Her coffee is brewed and Denyer now sits across from me where she relaxes with an easy sense of poise and begins to discuss her work in her charming English accent. Born in Bath, she spent most of her life in the south of England, earning a B.A in painting and drawing from the Winchester School of Art after which she worked for three years as an independent artist in Bristol. Then she began to consider graduate work and found exactly what she wanted from a program at Southern Illinois University. What finally brought her to Utah was an opportunity to teach (she is an Assistant Professor of art at the University of Utah) and focus on her career.
When Denyer begins to discuss her work it’s quite clear that she is passionate about her art, but her conversation is comfortable and inviting. Unlike some people, who can be overly dramatic when talking about their interests, becoming so animated they can overwhelm their listener, Denyer’s love for what she does feels like a very natural extension of who she is: grounded, articulate and approachable. She wants to have a conversation with her audience, one that will take place through her art, and like any good discussion it starts with an introduction.
At first glance her work may look like simple black squares. Denyer explains this is intentional and she hopes the viewer will catch sight of a shadow, a reflection or another detail that will compel them to look closer. It’s an invitation to continue the conversation at a deeper level. Upon closer examination the viewer is treated to an experience similar to the one I had when I first came in to the office. Complex details come in to focus and the eye travels over serpentine lines, taking a journey further in to the work. It’s almost hypnotic.
Denyer likes her work to communicate with the viewer on even more subtle levels. Another reason for the black paper is its reflective quality. To demonstrate this she goes over to her work table, picks up a red swatch, and holds it next to a work in progress. Next to where she holds the red swatch the paper has taken on a pink hue. Deliberate use of black paper allows the work to change depending on what angle it’s viewed from, or how it’s lit, and so the picture takes on a new look depending on who is viewing it and what she’s wearing. This adds to the potential for the viewer to have personal interaction with Denyer’s work.
Another layer of Denyer’s art is interpreting the work. It doesn’t need to be literal because, true to the idea of a discussion, one’s impression of the work is simply an answer or a response to what the artist has “said.” Denyer says people see a range of things in her work: a microscopic view of the organic lines found on skin, the fine textures of the bark on a tree, an aerial landscape. “I’m creating this intricate dialogue of having an image that could be anything and challenging the viewer to understand. Primarily it is the aesthetic idea of how a visual language can make people think,” she says. “Everybody looks at art in different ways and I respect that from the viewer. For me there is obviously some subject matter, but they’re abstract pieces.”

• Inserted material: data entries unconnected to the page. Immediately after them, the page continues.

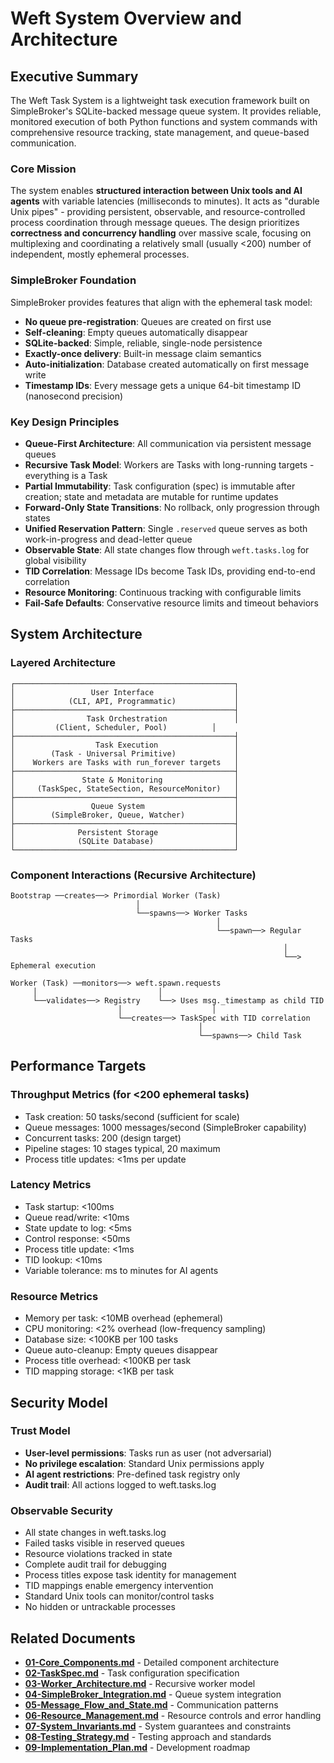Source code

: # Weft System Overview and Architecture

## Executive Summary

The Weft Task System is a lightweight task execution framework built on SimpleBroker's SQLite-backed message queue system. It provides reliable, monitored execution of both Python functions and system commands with comprehensive resource tracking, state management, and queue-based communication.

### Core Mission
The system enables **structured interaction between Unix tools and AI agents** with variable latencies (milliseconds to minutes). It acts as "durable Unix pipes" - providing persistent, observable, and resource-controlled process coordination through message queues. The design prioritizes **correctness and concurrency handling** over massive scale, focusing on multiplexing and coordinating a relatively small (usually <200) number of independent, mostly ephemeral processes.

### SimpleBroker Foundation
SimpleBroker provides features that align with the ephemeral task model:
- **No queue pre-registration**: Queues are created on first use
- **Self-cleaning**: Empty queues automatically disappear  
- **SQLite-backed**: Simple, reliable, single-node persistence
- **Exactly-once delivery**: Built-in message claim semantics
- **Auto-initialization**: Database created automatically on first message write
- **Timestamp IDs**: Every message gets a unique 64-bit timestamp ID (nanosecond precision)

### Key Design Principles
- **Queue-First Architecture**: All communication via persistent message queues
- **Recursive Task Model**: Workers are Tasks with long-running targets - everything is a Task
- **Partial Immutability**: Task configuration (spec) is immutable after creation; state and metadata are mutable for runtime updates
- **Forward-Only State Transitions**: No rollback, only progression through states
- **Unified Reservation Pattern**: Single `.reserved` queue serves as both work-in-progress and dead-letter queue
- **Observable State**: All state changes flow through `weft.tasks.log` for global visibility
- **TID Correlation**: Message IDs become Task IDs, providing end-to-end correlation
- **Resource Monitoring**: Continuous tracking with configurable limits
- **Fail-Safe Defaults**: Conservative resource limits and timeout behaviors

## System Architecture

### Layered Architecture

```
┌─────────────────────────────────────────────────┐
│                 User Interface                  │
│            (CLI, API, Programmatic)             │
├─────────────────────────────────────────────────┤
│                Task Orchestration               │
│         (Client, Scheduler, Pool)          │
├─────────────────────────────────────────────────┤
│                  Task Execution                 │
│        (Task - Universal Primitive)             │
│    Workers are Tasks with run_forever targets   │
├─────────────────────────────────────────────────┤
│               State & Monitoring                │
│     (TaskSpec, StateSection, ResourceMonitor)   │
├─────────────────────────────────────────────────┤
│                 Queue System                    │
│        (SimpleBroker, Queue, Watcher)           │
├─────────────────────────────────────────────────┤
│              Persistent Storage                 │
│              (SQLite Database)                  │
└─────────────────────────────────────────────────┘
```

### Component Interactions (Recursive Architecture)

```
Bootstrap ──creates──> Primordial Worker (Task)
                            │
                            └──spawns──> Worker Tasks
                                              │
                                              └──spawn──> Regular Tasks
                                                             │
                                                             └──> Ephemeral execution

Worker (Task) ──monitors──> weft.spawn.requests
     │                           │
     └──validates──> Registry    └──> Uses msg._timestamp as child TID
                        │                    │
                        └──creates──> TaskSpec with TID correlation
                                          │
                                          └──spawns──> Child Task
```

## Performance Targets

### Throughput Metrics (for <200 ephemeral tasks)
- Task creation: 50 tasks/second (sufficient for scale)
- Queue messages: 1000 messages/second (SimpleBroker capability)
- Concurrent tasks: 200 (design target)
- Pipeline stages: 10 stages typical, 20 maximum
- Process title updates: <1ms per update

### Latency Metrics
- Task startup: <100ms
- Queue read/write: <10ms
- State update to log: <5ms
- Control response: <50ms
- Process title update: <1ms
- TID lookup: <10ms
- Variable tolerance: ms to minutes for AI agents

### Resource Metrics
- Memory per task: <10MB overhead (ephemeral)
- CPU monitoring: <2% overhead (low-frequency sampling)
- Database size: <100KB per 100 tasks
- Queue auto-cleanup: Empty queues disappear
- Process title overhead: <100KB per task
- TID mapping storage: <1KB per task

## Security Model

### Trust Model
- **User-level permissions**: Tasks run as user (not adversarial)
- **No privilege escalation**: Standard Unix permissions apply
- **AI agent restrictions**: Pre-defined task registry only
- **Audit trail**: All actions logged to weft.tasks.log

### Observable Security
- All state changes in weft.tasks.log
- Failed tasks visible in reserved queues
- Resource violations tracked in state
- Complete audit trail for debugging
- Process titles expose task identity for management
- TID mappings enable emergency intervention
- Standard Unix tools can monitor/control tasks
- No hidden or untrackable processes

## Related Documents

- **[01-Core_Components.md](01-Core_Components.md)** - Detailed component architecture
- **[02-TaskSpec.md](02-TaskSpec.md)** - Task configuration specification
- **[03-Worker_Architecture.md](03-Worker_Architecture.md)** - Recursive worker model
- **[04-SimpleBroker_Integration.md](04-SimpleBroker_Integration.md)** - Queue system integration
- **[05-Message_Flow_and_State.md](05-Message_Flow_and_State.md)** - Communication patterns
- **[06-Resource_Management.md](06-Resource_Management.md)** - Resource controls and error handling
- **[07-System_Invariants.md](07-System_Invariants.md)** - System guarantees and constraints
- **[08-Testing_Strategy.md](08-Testing_Strategy.md)** - Testing approach and standards
- **[09-Implementation_Plan.md](09-Implementation_Plan.md)** - Development roadmap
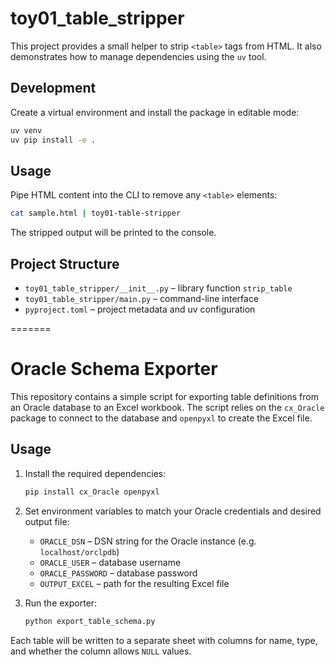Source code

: # toy01_table_stripper

This project provides a small helper to strip `<table>` tags from HTML.
It also demonstrates how to manage dependencies using the `uv` tool.

## Development

Create a virtual environment and install the package in editable mode:

```bash
uv venv
uv pip install -e .
```

## Usage

Pipe HTML content into the CLI to remove any `<table>` elements:

```bash
cat sample.html | toy01-table-stripper
```

The stripped output will be printed to the console.

## Project Structure

- `toy01_table_stripper/__init__.py` – library function `strip_table`
- `toy01_table_stripper/main.py` – command-line interface
- `pyproject.toml` – project metadata and uv configuration


=======
# Oracle Schema Exporter

This repository contains a simple script for exporting table definitions from
an Oracle database to an Excel workbook. The script relies on the `cx_Oracle`
package to connect to the database and `openpyxl` to create the Excel file.

## Usage

1. Install the required dependencies:
   ```bash
   pip install cx_Oracle openpyxl
   ```
2. Set environment variables to match your Oracle credentials and desired
   output file:
   - `ORACLE_DSN` – DSN string for the Oracle instance (e.g. `localhost/orclpdb`)
   - `ORACLE_USER` – database username
   - `ORACLE_PASSWORD` – database password
   - `OUTPUT_EXCEL` – path for the resulting Excel file

3. Run the exporter:
   ```bash
   python export_table_schema.py
   ```

Each table will be written to a separate sheet with columns for name, type, and
whether the column allows `NULL` values.
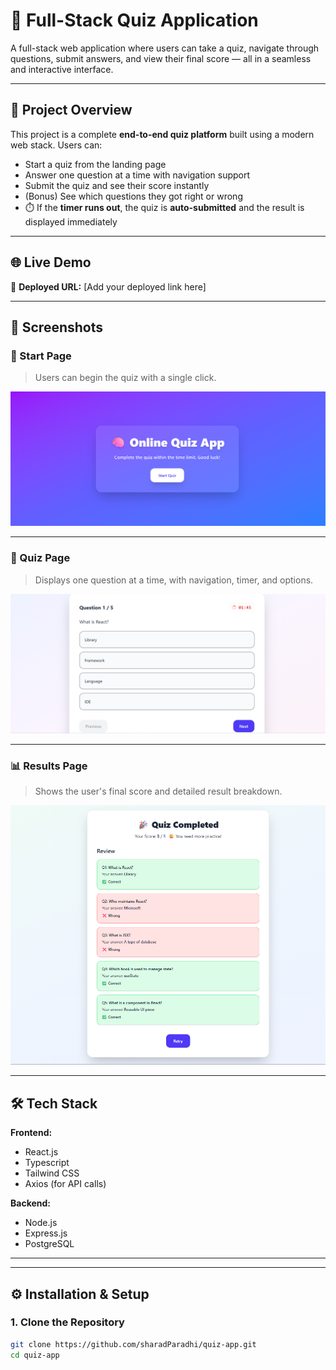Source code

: # 🧠 Full-Stack Quiz Application

A full-stack web application where users can take a quiz, navigate through questions, submit answers, and view their final score — all in a seamless and interactive interface.

---

## 🚀 Project Overview

This project is a complete **end-to-end quiz platform** built using a modern web stack.
Users can:

- Start a quiz from the landing page
- Answer one question at a time with navigation support
- Submit the quiz and see their score instantly
- (Bonus) See which questions they got right or wrong
- ⏱️ If the **timer runs out**, the quiz is **auto-submitted** and the result is displayed immediately

---

## 🌐 Live Demo

🔗 **Deployed URL:** [Add your deployed link here] <!-- TODO: Add deployed URL after deployment -->

---

## 📸 Screenshots

### 🏁 Start Page

> Users can begin the quiz with a single click.

![Start Page Screenshot](./frontend//src//assets//startPage.png) <!-- Replace with actual image -->

---

### 🧩 Quiz Page

> Displays one question at a time, with navigation, timer, and options.

![Quiz Page Screenshot](./frontend//src/assets//quiz-page.png) <!-- Replace with actual image -->

---

### 📊 Results Page

> Shows the user's final score and detailed result breakdown.

![Result Page Screenshot](./frontend//src//assets//Result-page.png) <!-- Replace with actual image -->

---

## 🛠️ Tech Stack

**Frontend:**

- React.js
- Typescript
- Tailwind CSS
- Axios (for API calls)

**Backend:**

- Node.js
- Express.js
- PostgreSQL

---

---

## ⚙️ Installation & Setup

### 1. Clone the Repository

```bash
git clone https://github.com/sharadParadhi/quiz-app.git
cd quiz-app
```
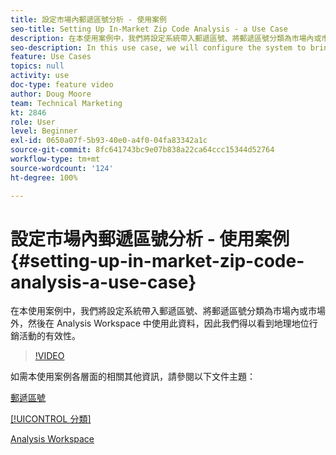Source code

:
 ```yaml
---
title: 設定市場內郵遞區號分析 - 使用案例
seo-title: Setting Up In-Market Zip Code Analysis - a Use Case
description: 在本使用案例中，我們將設定系統帶入郵遞區號、將郵遞區號分類為市場內或市場外，然後在 Analysis Workspace 中使用此資料，因此我們得以看到地理地位行銷活動的有效性。
seo-description: In this use case, we will configure the system to bring in zip codes, classify them as in-market or out-of-market, and then use this data in Analysis Workspace so that we can see the effectiveness of our geo-targeted marketing campaigns.
feature: Use Cases
topics: null
activity: use
doc-type: feature video
author: Doug Moore
team: Technical Marketing
kt: 2846
role: User
level: Beginner
exl-id: 0650a07f-5b93-40e0-a4f0-04fa83342a1c
source-git-commit: 8fc641743bc9e07b838a22ca64ccc15344d52764
workflow-type: tm+mt
source-wordcount: '124'
ht-degree: 100%

---
```


# 設定市場內郵遞區號分析 - 使用案例 {#setting-up-in-market-zip-code-analysis-a-use-case}

在本使用案例中，我們將設定系統帶入郵遞區號、將郵遞區號分類為市場內或市場外，然後在 Analysis Workspace 中使用此資料，因此我們得以看到地理地位行銷活動的有效性。

>[!VIDEO](https://video.tv.adobe.com/v/27052/?quality=12&learn=on)

如需本使用案例各層面的相關其他資訊，請參閱以下文件主題：

[郵遞區號](https://experienceleague.adobe.com/docs/analytics/components/dimensions/zip-code.html?lang=zh-Hant)

[[!UICONTROL 分類]](https://experienceleague.adobe.com/docs/analytics/components/classifications/c-classifications.html?lang=zh-Hant)

[Analysis Workspace](https://experienceleague.adobe.com/docs/analytics/analyze/analysis-workspace/home.html?lang=zh-Hant)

In part that subject matter is drawn from a long-time interest in mapping, geography, and environmental issues. For some of her work Denyer references images of the earth’s surface taken from above: this includes everything from photographs she has snapped from airplane windows to pictures she finds through Google Earth, and she’s particularly drawn to weather patterns and landscapes. In some ways the Flow series, which is part of her upcoming show, is an artistic culmination of these interests, combined with the courses of rivers and how they create their own landscapes through erosion.
“To look at how a river changes is really quite fascinating, the twists and turns, how it interacts with different features in the land,” she says.
Denyer is also keenly aware of environmental issues as well as questions of ownership when it comes to rivers. She notes that by the time the Colorado River reaches Mexico it’s nearly gone and she questions who has the right to take it and what an enormous impact people have had on the flow of the river. This observation, she adds, can be applied to most rivers around the world.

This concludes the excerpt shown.